I guess I am not old enough to have entered the get off my lawn phase yet. Metro replaces the start menu, not explorer or the taskbar. Last I checked, Winkey+D brings you right back to your old desktop. I have not installed the RTM yet.
If you have a new computer, the upgrade is only 15 dollars.
https://windowsupgradeoffer.com/en-US/Home/ProgramInfo You can use the update to update any computer with XPSP3 or later, not just the new Win7 pc.
I am curious how many of you claiming the sky is falling have actually tried Windows 8, because to me it feels like a faster 7.
While having some nice features, until they get rid of the metro interface for the desktop versions 8 can go fuck itself.
Metro replaces the start menu, not the desktop.
I tested the preview of 8 for 15 min before uninstalling.
I guess I don't even use the start menu. I press the windows key, type the first 4 letters of the program I want and I press enter. Most of the apps I use are pinned to the taskbar anyway. Could anyone clarify what they actually use the start menu for?
Search and settings have been moved to the charms bar, which is accessible from every app, metro or not. http://www.guidingtech.com/10146/windows-8-charm-bar-introduction/
I don't understand why Microsoft and Apple have to spit out these sloppy intermediate OS's in between stable versions.
This is completely the opposite of actual history. There are no signs of Windows 8 being less stable than 7. Vista was unstable because the graphics drivers sucked (blame ATI/Nvidia, Intels were solid) and the kernel had a couple issues. Vista RTM was basically a beta, and they needed their customers as beta tester.
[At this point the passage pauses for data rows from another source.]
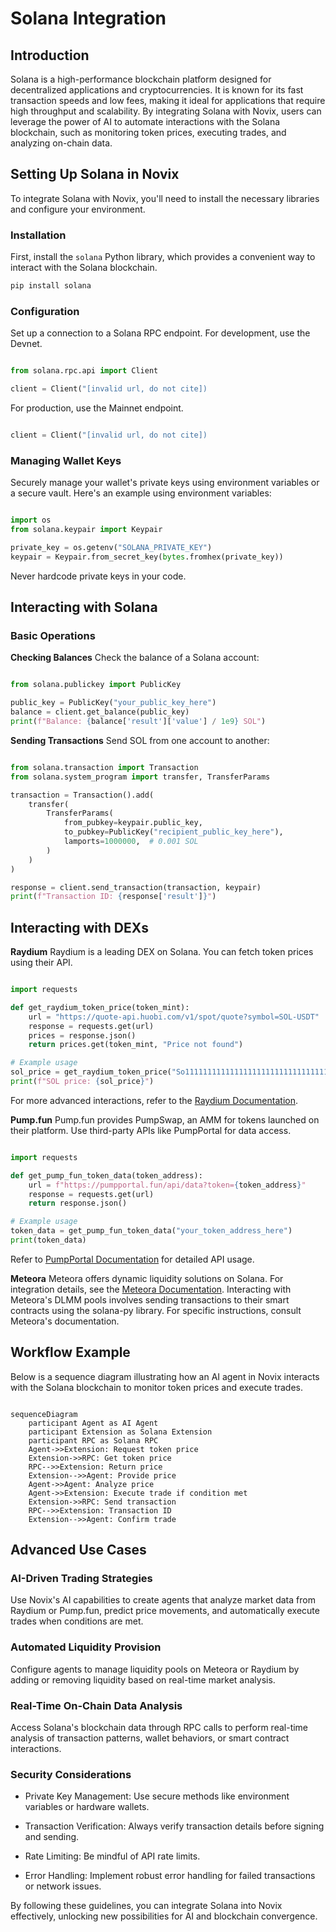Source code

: # Solana Integration

## Introduction

Solana is a high-performance blockchain platform designed for decentralized applications and cryptocurrencies. It is known for its fast transaction speeds and low fees, making it ideal for applications that require high throughput and scalability. By integrating Solana with Novix, users can leverage the power of AI to automate interactions with the Solana blockchain, such as monitoring token prices, executing trades, and analyzing on-chain data.

## Setting Up Solana in Novix

To integrate Solana with Novix, you'll need to install the necessary libraries and configure your environment.

### Installation

First, install the `solana` Python library, which provides a convenient way to interact with the Solana blockchain.

```bash
pip install solana
```
### Configuration
Set up a connection to a Solana RPC endpoint. For development, use the Devnet.
```python

from solana.rpc.api import Client

client = Client("[invalid url, do not cite])
```
For production, use the Mainnet endpoint.
```python

client = Client("[invalid url, do not cite])
```
### Managing Wallet Keys
Securely manage your wallet's private keys using environment variables or a secure vault. Here's an example using environment variables:
```python

import os
from solana.keypair import Keypair

private_key = os.getenv("SOLANA_PRIVATE_KEY")
keypair = Keypair.from_secret_key(bytes.fromhex(private_key))
```
Never hardcode private keys in your code.
## Interacting with Solana
### Basic Operations
**Checking Balances**
Check the balance of a Solana account:
```python

from solana.publickey import PublicKey

public_key = PublicKey("your_public_key_here")
balance = client.get_balance(public_key)
print(f"Balance: {balance['result']['value'] / 1e9} SOL")
```
**Sending Transactions**
Send SOL from one account to another:
```python

from solana.transaction import Transaction
from solana.system_program import transfer, TransferParams

transaction = Transaction().add(
    transfer(
        TransferParams(
            from_pubkey=keypair.public_key,
            to_pubkey=PublicKey("recipient_public_key_here"),
            lamports=1000000,  # 0.001 SOL
        )
    )
)

response = client.send_transaction(transaction, keypair)
print(f"Transaction ID: {response['result']}")
```
## Interacting with DEXs
**Raydium**
Raydium is a leading DEX on Solana. You can fetch token prices using their API.
```python

import requests

def get_raydium_token_price(token_mint):
    url = "https://quote-api.huobi.com/v1/spot/quote?symbol=SOL-USDT"
    response = requests.get(url)
    prices = response.json()
    return prices.get(token_mint, "Price not found")

# Example usage
sol_price = get_raydium_token_price("So11111111111111111111111111111111111111112")  # SOL mint address
print(f"SOL price: {sol_price}")
```
For more advanced interactions, refer to the [Raydium Documentation](https://docs.raydium.io/raydium/traders/trade-api).

**Pump.fun**
Pump.fun provides PumpSwap, an AMM for tokens launched on their platform. Use third-party APIs like PumpPortal for data access.
```python

import requests

def get_pump_fun_token_data(token_address):
    url = f"https://pumpportal.fun/api/data?token={token_address}"
    response = requests.get(url)
    return response.json()

# Example usage
token_data = get_pump_fun_token_data("your_token_address_here")
print(token_data)
```
Refer to [PumpPortal Documentation](https://pumpportal.fun/) for detailed API usage.

**Meteora**
Meteora offers dynamic liquidity solutions on Solana. For integration details, see the [Meteora Documentation](https://docs.meteora.ag/).
Interacting with Meteora's DLMM pools involves sending transactions to their smart contracts using the solana-py library. For specific instructions, consult Meteora's documentation.

## Workflow Example
Below is a sequence diagram illustrating how an AI agent in Novix interacts with the Solana blockchain to monitor token prices and execute trades.
```mermaid

sequenceDiagram
    participant Agent as AI Agent
    participant Extension as Solana Extension
    participant RPC as Solana RPC
    Agent->>Extension: Request token price
    Extension->>RPC: Get token price
    RPC-->>Extension: Return price
    Extension-->>Agent: Provide price
    Agent->>Agent: Analyze price
    Agent->>Extension: Execute trade if condition met
    Extension->>RPC: Send transaction
    RPC-->>Extension: Transaction ID
    Extension-->>Agent: Confirm trade
```
## Advanced Use Cases
### AI-Driven Trading Strategies
Use Novix's AI capabilities to create agents that analyze market data from Raydium or Pump.fun, predict price movements, and automatically execute trades when conditions are met.
### Automated Liquidity Provision
Configure agents to manage liquidity pools on Meteora or Raydium by adding or removing liquidity based on real-time market analysis.
### Real-Time On-Chain Data Analysis
Access Solana's blockchain data through RPC calls to perform real-time analysis of transaction patterns, wallet behaviors, or smart contract interactions.
### Security Considerations
- Private Key Management: Use secure methods like environment variables or hardware wallets.

- Transaction Verification: Always verify transaction details before signing and sending.

- Rate Limiting: Be mindful of API rate limits.

- Error Handling: Implement robust error handling for failed transactions or network issues.

By following these guidelines, you can integrate Solana into Novix effectively, unlocking new possibilities for AI and blockchain convergence.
Then they wrote the rock solid Server 2008, and backported the kernel as Vista SP1. By SP1 Vista was rock solid and sort of a memory hog. As long as you had more than 4GB of memory you were fine. Windows 7 was a spitshine, and basically Vista SP2. Not much changed and a bunch of buttons got moved. 7 SP1 doesnt count as anything, it was a bunch of minor patches. Windows 8 is Vista SP3.
There were HUGE changes between XP and Vista related to user account controls, where on the harddrive/registry programs were allowed to write data, etc. The uac gui was annoying but the underlying code was necessary and rock solid. 7 scaled back the uac prompts
Vista was not sloppy. It was a humongous rewrite to make XP secure. XP was broken and couldnt be patched. These rewrites caused a lot of programs compatibility and driver issues. In exchange, as retail software was updated, it was much less likely to crash. Now that application developers have fixed their programs, the same programs written for Vista work just fine on 7 and 8. Vista was a necessary evil, both to get application developers to write safer programs, and to iron out unforeseeable kinks by betatesting with a large enough sample of setups they could not obtain any other way. They could have tested Vista for 5 more years but until they actually put it into millions of different configurations, it would not have mattered. I have been using Windows 6.x variants since 2002 (10 years now) and from a security perspective, they are a remarkable improvement over XP. New applications are continually going to be written with the WinRT api (which seems to be an extension of .NET along with entirely new sandboxing layers which sit between the kernel and the application), so if you want to use new applications...
The easiest way to prove I am right is to look at version numbers. NT is Windows v4.0. Windows 2000 was v5.0. XP was v5.1. Windows Server 2003 was v5.2. Vista/Server 2008 was v6.0. Windows 7/Server 2008R2 is v6.1. Windows 8/Server 2012 is NT v6.2. They increment the number every time there is a major change which breaks compatibility. Windows 7 and 8 are both minor releases.
Take note though, Windows 8 is also a FORK. Windows RT for ARM processors will only support new programs, existing x86/64 code will not run. This is the codebase you will see on tablets and what microsoft hopes is the future. There are a bunch of nasty changes to Windows RT (secure boot without the ability to turn it off) and only being able to download apps through the microsoft store. Windows RT, being microsoft's hopeful future, is their attempt to kill off the x86/64 line, at least in the consumer marketplace. Windows RT is their newest beta being thrown at consumers (like vista) to test the waters and get developers ready for more drastic changes. For now the Windows x86/64 line will be compatible with the old and new codebases, which is why there is no reason to avoid Windows 8.
8 isnt some sloppy release, it is another Vista spitshine. Honestly, the upgrade is worth it for the changes to file copying and multimonitor improvements alone. I mean comeon, you can finally PAUSE file copies and mount ISO/IMG/VHD files without additional software. Then you have built in Antivirus. Plus you can use your microsoft account and have your account follow you between your computers. Just think, the last suit err Windows you will ever configure again. Please excuse the poor MIB reference.